NAACP Statement on Supreme Court Ruling on Life Without Parole for Juvenile OffendersJune 25, 2012
The NAACP released the following statement on today’s decision by the Supreme Court of the United States to ban mandatory sentences of life in prison without parole for juveniles:
“This is a big step forward for the American justice system,” said Benjamin Todd Jealous, President and CEO of the NAACP. “When it comes to juveniles, life sentences without possibility of parole indeed constitute cruel and unusual punishment.
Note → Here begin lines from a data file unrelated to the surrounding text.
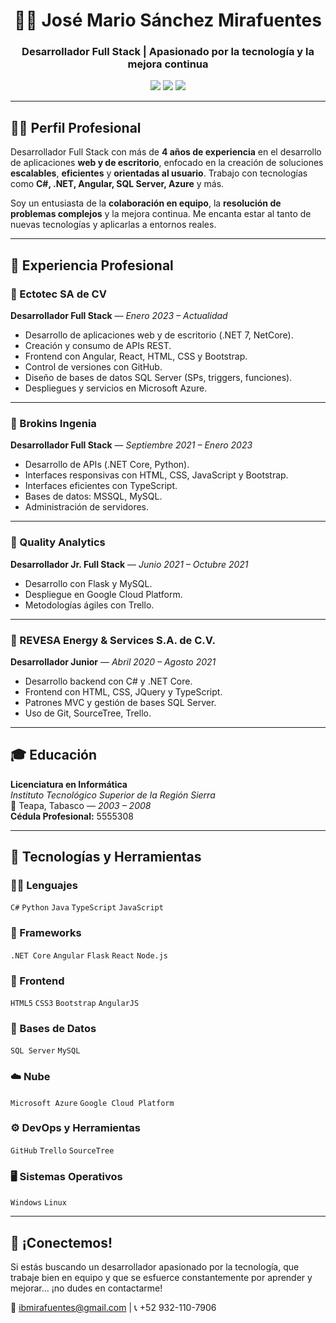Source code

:<h1 align="center">👨‍💻 José Mario Sánchez Mirafuentes</h1>
<h3 align="center">Desarrollador Full Stack | Apasionado por la tecnología y la mejora continua</h3>

<p align="center">
  <a href="mailto:ibmirafuentes@gmail.com"><img src="https://img.shields.io/badge/Email-ibmirafuentes@gmail.com-red?style=flat-square&logo=gmail"></a>
  <a href="https://github.com/JMarioMirafuentes"><img src="https://img.shields.io/badge/GitHub-%40tuUsuario-black?style=flat-square&logo=github"></a>
  <img src="https://img.shields.io/badge/Teléfono-%2852%29932--110--7906-blue?style=flat-square&logo=phone" />
</p>

---

## 👨‍💼 Perfil Profesional

Desarrollador Full Stack con más de **4 años de experiencia** en el desarrollo de aplicaciones **web y de escritorio**, enfocado en la creación de soluciones **escalables**, **eficientes** y **orientadas al usuario**. Trabajo con tecnologías como **C#, .NET, Angular, SQL Server, Azure** y más.

Soy un entusiasta de la **colaboración en equipo**, la **resolución de problemas complejos** y la mejora continua. Me encanta estar al tanto de nuevas tecnologías y aplicarlas a entornos reales.

---

## 💼 Experiencia Profesional

### 🏢 Ectotec SA de CV  
**Desarrollador Full Stack** — *Enero 2023 – Actualidad*  
- Desarrollo de aplicaciones web y de escritorio (.NET 7, NetCore).
- Creación y consumo de APIs REST.
- Frontend con Angular, React, HTML, CSS y Bootstrap.
- Control de versiones con GitHub.
- Diseño de bases de datos SQL Server (SPs, triggers, funciones).
- Despliegues y servicios en Microsoft Azure.

---

### 🏢 Brokins Ingenia  
**Desarrollador Full Stack** — *Septiembre 2021 – Enero 2023*  
- Desarrollo de APIs (.NET Core, Python).
- Interfaces responsivas con HTML, CSS, JavaScript y Bootstrap.
- Interfaces eficientes con TypeScript.
- Bases de datos: MSSQL, MySQL.
- Administración de servidores.

---

### 🏢 Quality Analytics  
**Desarrollador Jr. Full Stack** — *Junio 2021 – Octubre 2021*  
- Desarrollo con Flask y MySQL.
- Despliegue en Google Cloud Platform.
- Metodologías ágiles con Trello.

---

### 🏢 REVESA Energy & Services S.A. de C.V.  
**Desarrollador Junior** — *Abril 2020 – Agosto 2021*  
- Desarrollo backend con C# y .NET Core.
- Frontend con HTML, CSS, JQuery y TypeScript.
- Patrones MVC y gestión de bases SQL Server.
- Uso de Git, SourceTree, Trello.

---

## 🎓 Educación

**Licenciatura en Informática**  
*Instituto Tecnológico Superior de la Región Sierra*  
📍 Teapa, Tabasco — *2003 – 2008*  
**Cédula Profesional:** 5555308

---

## 🧰 Tecnologías y Herramientas

### 👨‍💻 Lenguajes
`C#` `Python` `Java` `TypeScript` `JavaScript`

### 🔧 Frameworks
`.NET Core` `Angular` `Flask` `React` `Node.js`

### 🎨 Frontend
`HTML5` `CSS3` `Bootstrap` `AngularJS`

### 💾 Bases de Datos
`SQL Server` `MySQL`

### ☁️ Nube
`Microsoft Azure` `Google Cloud Platform`

### ⚙️ DevOps y Herramientas
`GitHub` `Trello` `SourceTree`

### 🖥️ Sistemas Operativos
`Windows` `Linux`

---


## 🤝 ¡Conectemos!

Si estás buscando un desarrollador apasionado por la tecnología, que trabaje bien en equipo y que se esfuerce constantemente por aprender y mejorar... ¡no dudes en contactarme!

📧 ibmirafuentes@gmail.com | 📞 +52 932-110-7906  

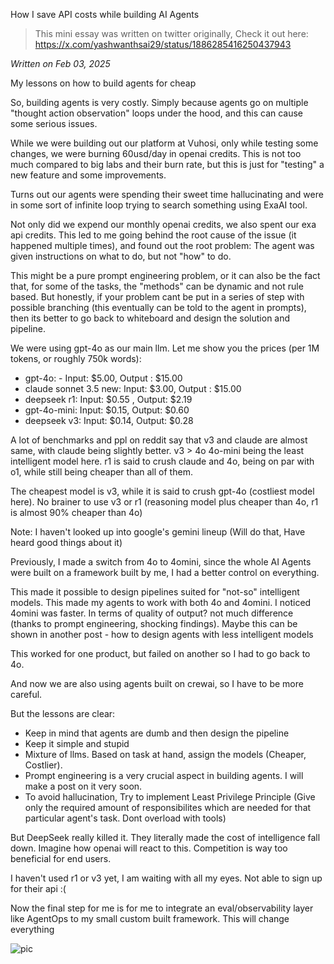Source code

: How I save API costs while building AI Agents

> This mini essay was written on twitter originally, Check it out here: https://x.com/yashwanthsai29/status/1886285416250437943

*Written on Feb 03, 2025*



My lessons on how to build agents for cheap

So, building agents is very costly. Simply because agents go on multiple "thought action observation" loops under the hood, and this can cause some serious issues. 

While we were building out our platform at Vuhosi, only while testing some changes, we were burning 60usd/day in openai credits. This is not too much compared to big labs and their burn rate, but this is just for "testing" a new feature and some improvements. 

Turns out our agents were spending their sweet time hallucinating and were in some sort of infinite loop trying to search something using ExaAI tool. 

Not only did we expend our monthly openai credits, we also spent our exa api credits. This led to me going behind the root cause of the issue (it happened multiple times), and found out the root problem: 
The agent was given instructions on what to do, but not "how" to do. 

This might be a pure prompt engineering problem, or it can also be the fact that, for some of the tasks, the "methods" can be dynamic and not rule based. But honestly, if your problem cant be put in a series of step with possible branching (this eventually can be told to the agent in prompts), then its better to go back to whiteboard and design the solution and pipeline.

We were using gpt-4o as our main llm. 
Let me show you the prices (per 1M tokens, or roughly 750k words):

- gpt-4o: - Input: $5.00, Output : $15.00
- claude sonnet 3.5 new: Input: $3.00, Output : $15.00
- deepseek r1: Input: $0.55 , Output: $2.19
- gpt-4o-mini: Input: $0.15, Output: $0.60
- deepseek v3: Input: $0.14,  Output: $0.28

A lot of benchmarks and ppl on reddit say that v3 and claude are almost same, with claude being slightly better. v3 > 4o
4o-mini being the least intelligent model here.
r1 is said to crush claude and 4o, being on par with o1, while still being cheaper than all of them. 

The cheapest model is v3, while it is said to crush gpt-4o (costliest model here). No brainer to use v3 or r1 (reasoning model plus cheaper than 4o, r1 is almost 90% cheaper than 4o)

Note: I haven't looked up into google's gemini lineup (Will do that, Have heard good things about it)

Previously, I made a switch from 4o to 4omini, since the whole AI Agents were built on a framework built by me, I had a better control on everything. 

This made it possible to design pipelines suited for "not-so" intelligent models. This made my agents to work with both 4o and 4omini. I noticed 4omini was faster. In terms of quality of output? not much difference (thanks to prompt engineering, shocking findings). Maybe this can be shown in another post - how to design agents with less intelligent models

This worked for one product, but failed on another so I had to go back to 4o. 

And now we are also using agents built on crewai, so I have to be more careful.

But the lessons are clear:
- Keep in mind that agents are dumb and then design the pipeline
- Keep it simple and stupid
- Mixture of llms. Based on task at hand, assign the models (Cheaper, Costlier).
- Prompt engineering is a very crucial aspect in building agents. I will make a post on it very soon.
- To avoid hallucination, Try to implement Least Privilege Principle (Give only the required amount of responsibilites which are needed for that particular agent's task. Dont overload with tools)

But DeepSeek really killed it. They literally made the cost of intelligence fall down. Imagine how openai will react to this. Competition is way too beneficial for end users.

I haven't used r1 or v3 yet, I am waiting with all my eyes. Not able to sign up for their api :(

Now the final step for me is for me to integrate an eval/observability layer like AgentOps to my small custom built framework. This will change everything

![pic](/articleimages/costs.png)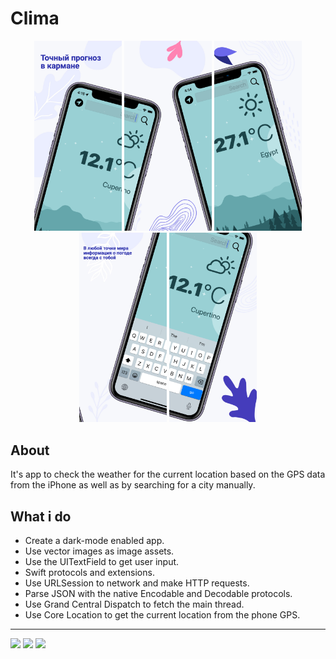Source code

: #  Clima

<p align="center">
<img src="https://github.com/Bokhulenkov/Clima/blob/main/Images/image1.png" width="140" /> 
<img src="https://github.com/Bokhulenkov/Clima/blob/main/Images/image2.png" width="140" />  
<img src="https://github.com/Bokhulenkov/Clima/blob/main/Images/image3.png" width="140" /> 
<img src="https://github.com/Bokhulenkov/Clima/blob/main/Images/image4.png" width="140" /> 
<img src="https://github.com/Bokhulenkov/Clima/blob/main/Images/image5.png" width="140" /> 
</p>

## About

It's app to check the weather for the current location based on the GPS data from the iPhone as well as by searching for a city manually. 

## What i do

* Create a dark-mode enabled app.
* Use vector images as image assets.
* Use the UITextField to get user input. 
* Swift protocols and extensions. 
* Use URLSession to network and make HTTP requests.
* Parse JSON with the native Encodable and Decodable protocols. 
* Use Grand Central Dispatch to fetch the main thread.
* Use Core Location to get the current location from the phone GPS. 

____
<p align="left">
<img src="https://img.shields.io/badge/Xcode_14.2%20-blue%20?label=Swift&color=blue" />
<img src="https://img.shields.io/badge/13-brightgreen%20?style=flat&label=iOS&labelColor=orange" />
<img src="https://img.shields.io/badge/UIKit-violet?style=flat" />
</p>
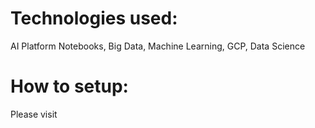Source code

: # Technologies used:  
AI Platform Notebooks, Big Data, Machine Learning, GCP, Data Science

# How to setup:  
Please visit 
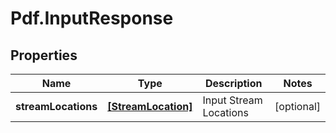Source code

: # Pdf.InputResponse

## Properties
Name | Type | Description | Notes
------------ | ------------- | ------------- | -------------
**streamLocations** | [**[StreamLocation]**](StreamLocation.md) | Input Stream Locations | [optional] 


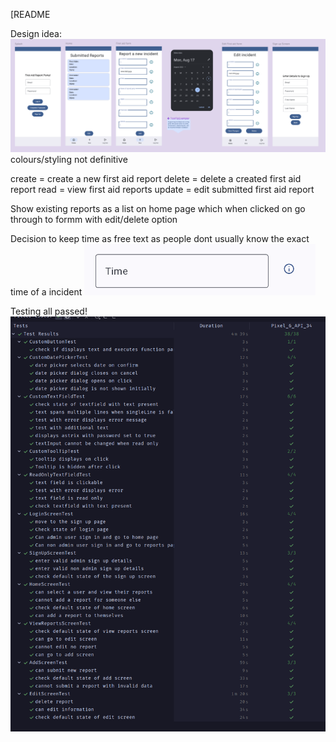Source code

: [README

Design idea:
![img_1.png](img_1.png)
colours/styling not definitive

create = create a new first aid report
delete = delete a created first aid report
read = view first aid reports
update = edit submitted first aid report

Show existing reports as a list on home page which when clicked on go through to formm with
edit/delete option

Decision to keep time as free text as people dont usually know the exact time of a incident
![img.png](img.png)

Testing all passed!
![img_3.png](img_3.png)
Judicial discretion is extremely important in these cases, but the NAACP will continue to fight until the sentences are banned outright.”
Today the high court struck down laws in 29 states that mandated a life term for murderers, including those under age 18. While the Court did not categorically ban juvenile life without parole in all circumstances, Justice Kagan wrote for the majority that, “given all that we have said in Roper, Graham, and this decision about children’s diminished culpability, and heightened capacity for change, we think appropriate occasions for sentencing juveniles to this harshest possible penalty will be uncommon.”
Racial disparities remain extremely pronounced in the Juvenile Justice system. African American children are 10 times more likely than their white peers to be sentenced to life in prison without the possibility of parole
“We remain concerned that racial disparities will continue to be evident as courts exercise discretion in making this assessment,” said Jealous. “If past sentencing is any guide, this most severe sentence may remain all too common for children of color.”
In 2005, the Court banned the death penalty for juveniles who commit aggravated murder. Then, in 2010, the justices held that juveniles found guilty of non-homicides could not receive life without parole.
Founded in 1909, the NAACP is the nation's oldest and largest civil rights organization. Its members throughout the United States and the world are the premier advocates for civil rights in their communities, conducting voter mobilization and monitoring equal opportunity in the public and private sectors.